◆ Problem requirements
Some lines in the entries contain the word "Results". Copy all of them.
::: Material to process
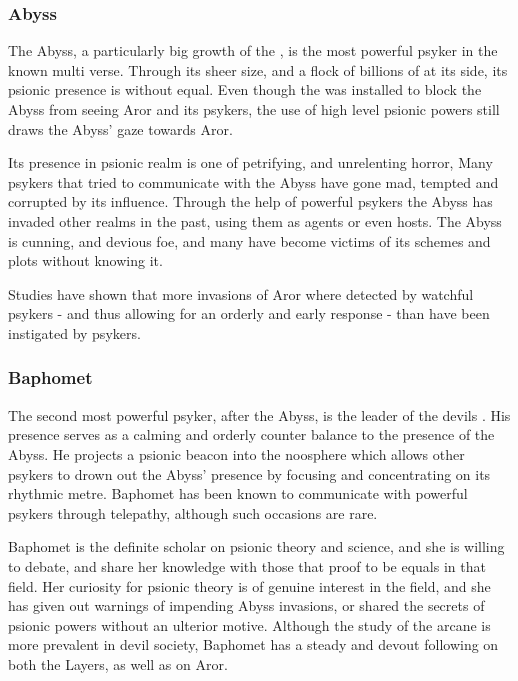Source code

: \subsubsection{Abyss}

The Abyss, a particularly big growth of the , is the most
powerful psyker in the known multi verse. Through its sheer size, and a flock
of billions of  at its side, its psionic presence is
without equal. Even though the  was installed to block
the Abyss from seeing Aror and its psykers, the use of high level psionic
powers still draws the Abyss' gaze towards Aror.

Its presence in psionic realm is one of petrifying, and unrelenting horror,
Many psykers that tried to communicate with the Abyss have gone mad, tempted
and corrupted by its influence. Through the help of powerful psykers the Abyss
has invaded other realms in the past, using them as agents or even hosts. The
Abyss is cunning, and devious foe, and many have become victims of its schemes
and plots without knowing it.

Studies have shown that more invasions of Aror where detected by watchful
psykers - and thus allowing for an orderly and early response - than have
been instigated by psykers.


\subsubsection{Baphomet}

The second most powerful psyker, after the Abyss, is the leader of the
devils . His presence serves as a calming and orderly
counter balance to the presence of the Abyss. He projects a psionic beacon
into the noosphere which allows other psykers to drown out the Abyss' presence
by focusing and concentrating on its rhythmic metre. Baphomet has been known
to communicate with powerful psykers through telepathy, although such
occasions are rare.

Baphomet is the definite scholar on psionic theory and science, and she is
willing to debate, and share her knowledge with those that proof to be equals
in that field. Her curiosity for psionic theory is of genuine interest in
the field, and she has given out warnings of impending Abyss invasions, or
shared the secrets of psionic powers without an ulterior motive. Although
the study of the arcane is more prevalent in devil society, Baphomet has a
steady and devout following on both the Layers, as well as on Aror.

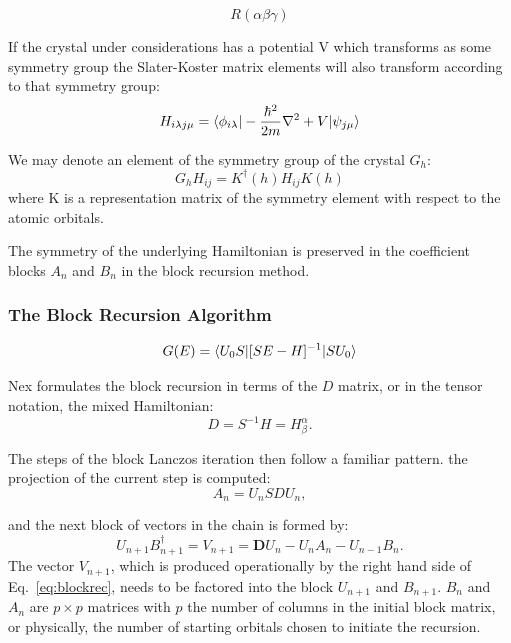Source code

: \begin{equation}
R(\alpha\beta\gamma)
\end{equation}

If the crystal under considerations has a potential V which transforms as some symmetry group
the Slater-Koster matrix elements will also transform according to that symmetry group:
%
\begin{equation}
H_{i\lambda j\mu} = \langle \phi_{i\lambda} | -\frac{\hbar^{2}}{2m}\nabla^{2} + V|\psi_{j\mu} \rangle
\end{equation}
%

We may denote an element of the symmetry group of the crystal $G_{h}$:
%
\begin{equation}
G_{h} H_{ij} =  K^{\dagger}(h)H_{ij}K(h)
\end{equation}
%
where K is a representation matrix of the symmetry element 
with respect to the atomic orbitals. 

The symmetry of the underlying Hamiltonian is preserved in the coefficient
blocks $A_{n}$ and $B_{n}$\cite{inoue87} in the block recursion method.
\subsubsection{The Block Recursion Algorithm}
\label{sec:blockrecursion}

\begin{equation}
G(E) = \langle U_{0}S|[SE-H]^{-1}|SU_{0}\rangle
\end{equation}

Nex formulates the block recursion in terms of the 
$D$ matrix, or in the tensor notation, the mixed Hamiltonian:
%
\begin{equation}
D = S^{-1}H = H^{\alpha} _{\beta}.
\end{equation}
%

The steps of the block Lanczos iteration then follow a familiar pattern.
the projection of the current step is computed:
%
\begin{equation}
A_{n} = U_{n}SDU_{n},
\end{equation}

and the next block of vectors in the chain is formed by: 
%
\begin{equation}
\label{eq:blockrec}
U_{n+1}B^{\dagger}_{n+1} = V_{n+1} = \mathbf{D}U_{n} - U_{n}A_{n} - U_{n-1}B_{n}.
\end{equation}
%
The vector $V_{n+1}$, which is produced operationally by the right hand
side of Eq.~\ref{eq:blockrec}, needs to be factored into the block
$U_{n+1}$ and $B_{n+1}$. $B_{n}$ and $A_{n}$ are $p\times p$ 
matrices with $p$ the number of columns in the initial block matrix, or
physically, the number of starting orbitals chosen to
initiate the recursion. 

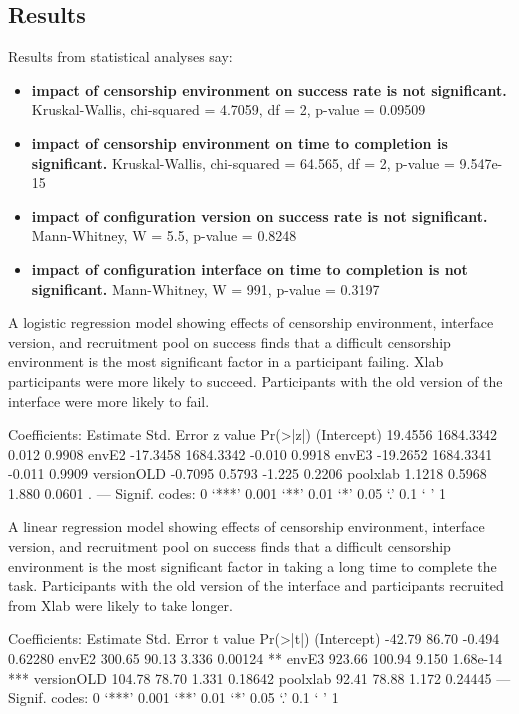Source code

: \documentclass[USenglish,oneside,twocolumn]{article}
\begin{document}
\subsection{Results} 
Results from statistical analyses say: 
\begin{itemize} 
	\item{{\bfseries impact of censorship environment on success rate is not significant.} 
	Kruskal-Wallis, chi-squared = 4.7059, df = 2, p-value = 0.09509}
	\item{{\bfseries impact of censorship environment on time to completion is significant.} 
	Kruskal-Wallis, chi-squared = 64.565, df = 2, p-value = 9.547e-15}
	\item{{\bfseries impact of configuration version on success rate is not significant.}
	Mann-Whitney, W = 5.5, p-value = 0.8248}
	\item{{\bfseries impact of configuration interface on time to completion is not significant.} 
	Mann-Whitney, W = 991, p-value = 0.3197}
\end{itemize} 

A logistic regression model showing effects of censorship environment, interface version,
and recruitment pool on success finds that a difficult censorship environment is the most
significant factor in a participant failing. Xlab participants were more likely to succeed. 
Participants with the old version of the interface were more likely to fail. 

Coefficients:
             Estimate Std. Error z value Pr(>|z|)  
(Intercept)   19.4556  1684.3342   0.012   0.9908  
envE2        -17.3458  1684.3342  -0.010   0.9918  
envE3        -19.2652  1684.3341  -0.011   0.9909  
versionOLD    -0.7095     0.5793  -1.225   0.2206  
poolxlab       1.1218     0.5968   1.880   0.0601 .
---
Signif. codes:  0 ‘***’ 0.001 ‘**’ 0.01 ‘*’ 0.05 ‘.’ 0.1 ‘ ’ 1

A linear regression model showing effects of censorship environment, interface version, 
and recruitment pool on success finds that a difficult censorship environment is the most
significant factor in taking a long time to complete the task. Participants with the old version
of the interface and participants recruited from Xlab were likely to take longer. 

Coefficients:
            Estimate Std. Error t value Pr(>|t|)    
(Intercept)   -42.79      86.70  -0.494  0.62280    
envE2         300.65      90.13   3.336  0.00124 ** 
envE3         923.66     100.94   9.150 1.68e-14 ***
versionOLD    104.78      78.70   1.331  0.18642    
poolxlab       92.41      78.88   1.172  0.24445    
---
Signif. codes:  0 ‘***’ 0.001 ‘**’ 0.01 ‘*’ 0.05 ‘.’ 0.1 ‘ ’ 1
\end{document}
::::::
◆ Problem solution
\subsection{Results} 
Results from statistical analyses say: 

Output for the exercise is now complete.